Top of Exercise data

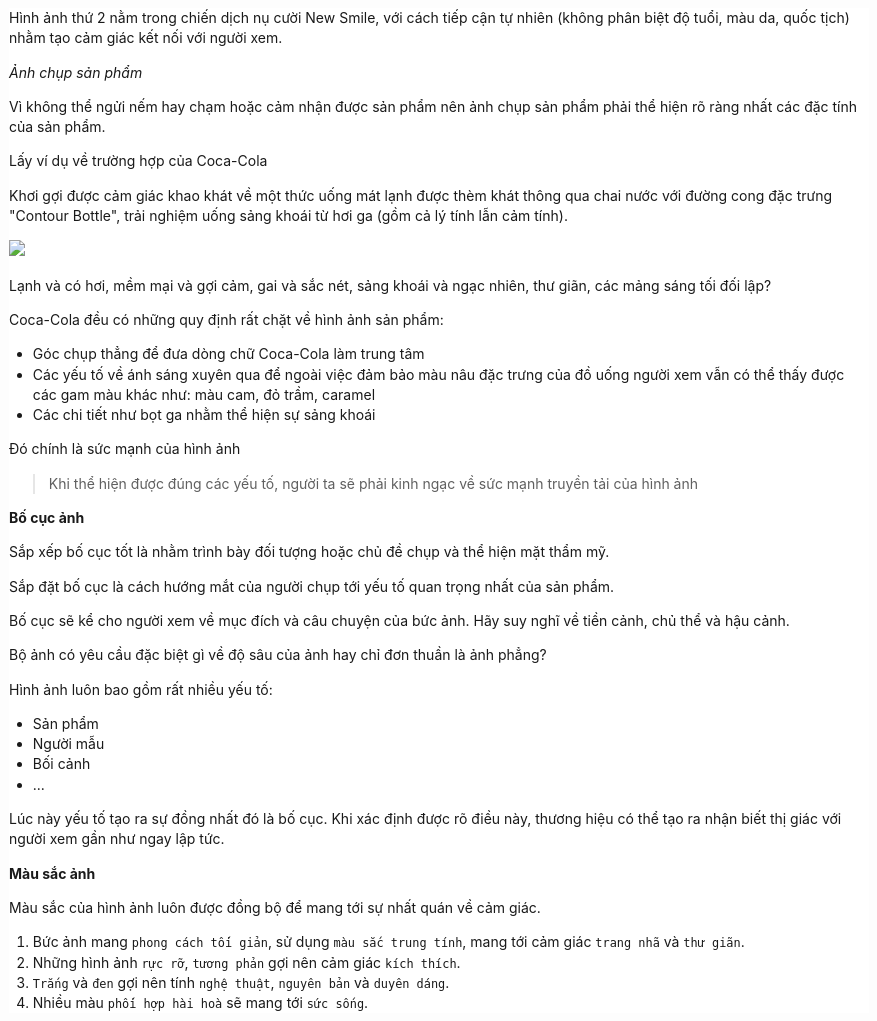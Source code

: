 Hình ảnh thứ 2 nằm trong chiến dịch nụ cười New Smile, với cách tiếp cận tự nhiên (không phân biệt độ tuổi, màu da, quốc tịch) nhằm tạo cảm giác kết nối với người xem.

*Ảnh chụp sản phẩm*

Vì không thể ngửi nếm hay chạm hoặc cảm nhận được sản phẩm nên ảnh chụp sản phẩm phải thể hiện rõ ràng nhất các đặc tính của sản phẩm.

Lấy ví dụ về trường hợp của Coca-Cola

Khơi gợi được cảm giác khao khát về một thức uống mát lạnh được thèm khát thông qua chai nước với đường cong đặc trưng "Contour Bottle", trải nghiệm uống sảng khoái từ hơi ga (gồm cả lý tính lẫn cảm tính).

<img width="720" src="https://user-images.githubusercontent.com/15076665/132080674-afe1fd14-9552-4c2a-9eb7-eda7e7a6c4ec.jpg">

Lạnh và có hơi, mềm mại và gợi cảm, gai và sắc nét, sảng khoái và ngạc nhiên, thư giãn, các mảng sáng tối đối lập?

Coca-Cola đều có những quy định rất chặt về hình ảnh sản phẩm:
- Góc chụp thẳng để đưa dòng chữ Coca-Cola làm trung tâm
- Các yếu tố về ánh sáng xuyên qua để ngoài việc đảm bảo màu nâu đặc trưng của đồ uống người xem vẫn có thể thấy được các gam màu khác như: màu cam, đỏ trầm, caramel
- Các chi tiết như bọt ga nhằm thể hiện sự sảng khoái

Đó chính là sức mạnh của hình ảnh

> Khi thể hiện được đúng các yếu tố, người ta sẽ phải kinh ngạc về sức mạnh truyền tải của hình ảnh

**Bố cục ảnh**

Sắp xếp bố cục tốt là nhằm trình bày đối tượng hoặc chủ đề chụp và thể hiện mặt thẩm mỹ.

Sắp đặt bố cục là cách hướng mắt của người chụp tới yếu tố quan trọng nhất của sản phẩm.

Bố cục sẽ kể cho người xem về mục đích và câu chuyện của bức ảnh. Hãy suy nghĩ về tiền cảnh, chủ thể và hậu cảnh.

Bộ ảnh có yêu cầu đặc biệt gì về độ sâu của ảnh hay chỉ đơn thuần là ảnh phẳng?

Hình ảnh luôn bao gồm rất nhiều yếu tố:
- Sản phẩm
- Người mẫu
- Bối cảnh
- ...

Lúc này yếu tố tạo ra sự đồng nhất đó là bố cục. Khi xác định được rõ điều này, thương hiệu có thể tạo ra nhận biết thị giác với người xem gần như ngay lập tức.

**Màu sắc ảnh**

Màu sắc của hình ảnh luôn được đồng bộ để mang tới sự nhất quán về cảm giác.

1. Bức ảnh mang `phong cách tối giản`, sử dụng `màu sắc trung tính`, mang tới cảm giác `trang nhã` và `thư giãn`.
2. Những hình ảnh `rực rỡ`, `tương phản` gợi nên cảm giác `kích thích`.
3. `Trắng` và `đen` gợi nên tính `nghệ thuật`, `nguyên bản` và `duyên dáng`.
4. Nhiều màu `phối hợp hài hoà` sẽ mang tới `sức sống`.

Bottom of Exercise data
Top of Exercise data

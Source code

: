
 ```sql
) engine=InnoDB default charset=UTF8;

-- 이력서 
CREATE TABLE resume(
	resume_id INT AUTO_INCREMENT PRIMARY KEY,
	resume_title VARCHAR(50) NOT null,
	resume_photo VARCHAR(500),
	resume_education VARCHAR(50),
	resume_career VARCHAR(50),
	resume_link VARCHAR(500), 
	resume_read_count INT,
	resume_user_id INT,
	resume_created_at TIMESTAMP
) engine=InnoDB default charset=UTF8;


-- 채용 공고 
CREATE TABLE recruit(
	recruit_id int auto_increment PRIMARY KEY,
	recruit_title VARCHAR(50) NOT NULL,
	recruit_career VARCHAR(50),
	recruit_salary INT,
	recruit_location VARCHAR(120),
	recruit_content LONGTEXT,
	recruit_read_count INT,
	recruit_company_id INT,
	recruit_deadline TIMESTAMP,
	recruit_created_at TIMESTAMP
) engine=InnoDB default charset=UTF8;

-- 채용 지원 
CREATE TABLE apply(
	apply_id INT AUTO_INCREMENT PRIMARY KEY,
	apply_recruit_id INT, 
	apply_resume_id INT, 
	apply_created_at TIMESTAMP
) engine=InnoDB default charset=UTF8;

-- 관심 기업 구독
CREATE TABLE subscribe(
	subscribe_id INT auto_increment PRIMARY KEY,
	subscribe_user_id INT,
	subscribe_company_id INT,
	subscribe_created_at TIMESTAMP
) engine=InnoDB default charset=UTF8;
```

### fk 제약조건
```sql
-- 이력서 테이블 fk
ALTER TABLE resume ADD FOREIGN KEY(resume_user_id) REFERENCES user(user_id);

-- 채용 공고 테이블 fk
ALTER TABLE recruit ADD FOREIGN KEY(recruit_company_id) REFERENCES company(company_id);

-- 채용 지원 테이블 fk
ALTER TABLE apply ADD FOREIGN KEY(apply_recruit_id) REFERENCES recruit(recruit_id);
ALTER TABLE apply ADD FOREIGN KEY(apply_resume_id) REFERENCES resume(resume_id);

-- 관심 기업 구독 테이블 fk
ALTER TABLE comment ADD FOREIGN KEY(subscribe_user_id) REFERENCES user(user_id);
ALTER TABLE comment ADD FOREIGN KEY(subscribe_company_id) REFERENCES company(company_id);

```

Bottom of Exercise data

> Work to be completed: Search the entries above for the string "nhận". Copy each line that holds it.

> Response area:
Vì không thể ngửi nếm hay chạm hoặc cảm nhận được sản phẩm nên ảnh chụp sản phẩm phải thể hiện rõ ràng nhất các đặc tính của sản phẩm.
Lúc này yếu tố tạo ra sự đồng nhất đó là bố cục. Khi xác định được rõ điều này, thương hiệu có thể tạo ra nhận biết thị giác với người xem gần như ngay lập tức.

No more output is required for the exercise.